*INSTRUCTIONS TO FOLLOW*
From the data that follows, report how many lines hold the string "this", giving only the number.

(Records from a collection)
§ §

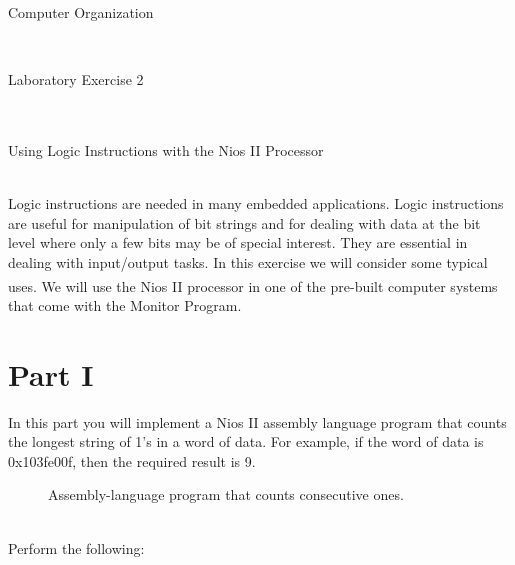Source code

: \documentclass[epsfig,10pt,fullpage]{article}
\newcommand{\LabNum}{2}
\begin{document}
\centerline{\huge Computer Organization}
~\\
\centerline{\huge Laboratory Exercise \LabNum}
~\\
\centerline{\large Using Logic Instructions with the Nios\textsuperscript{\textregistered} II Processor}
~\\


Logic instructions are needed in many embedded applications.  Logic instructions are useful 
for manipulation of bit strings and for dealing with data at the bit level where only a 
few bits may be of special interest.  They are essential in dealing with input/output tasks.
In this exercise we will consider some typical uses.
We will use the Nios\textsuperscript{\textregistered} II processor in one of the pre-built computer systems that come with the Monitor Program.

\section*{Part I}
In this part you will implement a Nios II assembly language program that counts the longest 
string of 1's in a word of data. For example, if the word of data is {\sf 0x103fe00f}, then 
the required result is 9.

\begin{figure}[H]
\begin{center}
\begin{minipage}[t]{16.5 cm}

\end{minipage}
\end{center}
\caption{Assembly-language program that counts consecutive ones.}
\label{fig:code}
\end{figure}

~\\
Perform the following:
\end{document}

§ §

*EXERCISE ANSWER*
2